§ **Available data**:
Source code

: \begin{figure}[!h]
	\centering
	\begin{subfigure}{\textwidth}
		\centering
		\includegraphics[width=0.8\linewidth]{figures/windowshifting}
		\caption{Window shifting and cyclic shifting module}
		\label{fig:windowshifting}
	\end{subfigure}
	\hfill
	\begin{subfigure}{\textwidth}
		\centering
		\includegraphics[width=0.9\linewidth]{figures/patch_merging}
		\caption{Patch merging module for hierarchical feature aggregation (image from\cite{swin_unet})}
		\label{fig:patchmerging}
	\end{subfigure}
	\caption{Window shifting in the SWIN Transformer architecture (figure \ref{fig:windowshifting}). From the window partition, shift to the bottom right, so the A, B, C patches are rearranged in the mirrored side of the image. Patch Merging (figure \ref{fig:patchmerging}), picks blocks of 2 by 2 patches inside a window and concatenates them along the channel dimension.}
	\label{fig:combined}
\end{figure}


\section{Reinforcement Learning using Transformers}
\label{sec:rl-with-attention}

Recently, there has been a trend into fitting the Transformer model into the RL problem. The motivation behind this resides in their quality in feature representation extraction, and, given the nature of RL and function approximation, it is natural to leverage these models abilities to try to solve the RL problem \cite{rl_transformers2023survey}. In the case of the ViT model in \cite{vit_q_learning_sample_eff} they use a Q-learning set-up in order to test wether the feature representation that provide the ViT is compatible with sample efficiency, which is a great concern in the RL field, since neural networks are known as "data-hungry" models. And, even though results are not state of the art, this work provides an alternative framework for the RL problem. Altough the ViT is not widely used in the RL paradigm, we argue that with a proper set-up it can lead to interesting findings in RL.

§ **Problem details**: The response should reproduce every entry above exactly.

§ **Your response**:
Source code

: \begin{figure}[!h]
	\centering
	\begin{subfigure}{\textwidth}
		\centering
		\includegraphics[width=0.8\linewidth]{figures/windowshifting}
		\caption{Window shifting and cyclic shifting module}
		\label{fig:windowshifting}
	\end{subfigure}
	\hfill
	\begin{subfigure}{\textwidth}
		\centering
		\includegraphics[width=0.9\linewidth]{figures/patch_merging}
		\caption{Patch merging module for hierarchical feature aggregation (image from\cite{swin_unet})}
		\label{fig:patchmerging}
	\end{subfigure}
	\caption{Window shifting in the SWIN Transformer architecture (figure \ref{fig:windowshifting}). From the window partition, shift to the bottom right, so the A, B, C patches are rearranged in the mirrored side of the image. Patch Merging (figure \ref{fig:patchmerging}), picks blocks of 2 by 2 patches inside a window and concatenates them along the channel dimension.}
	\label{fig:combined}
\end{figure}


\section{Reinforcement Learning using Transformers}
\label{sec:rl-with-attention}

Recently, there has been a trend into fitting the Transformer model into the RL problem. The motivation behind this resides in their quality in feature representation extraction, and, given the nature of RL and function approximation, it is natural to leverage these models abilities to try to solve the RL problem \cite{rl_transformers2023survey}. In the case of the ViT model in \cite{vit_q_learning_sample_eff} they use a Q-learning set-up in order to test wether the feature representation that provide the ViT is compatible with sample efficiency, which is a great concern in the RL field, since neural networks are known as "data-hungry" models. And, even though results are not state of the art, this work provides an alternative framework for the RL problem. Altough the ViT is not widely used in the RL paradigm, we argue that with a proper set-up it can lead to interesting findings in RL.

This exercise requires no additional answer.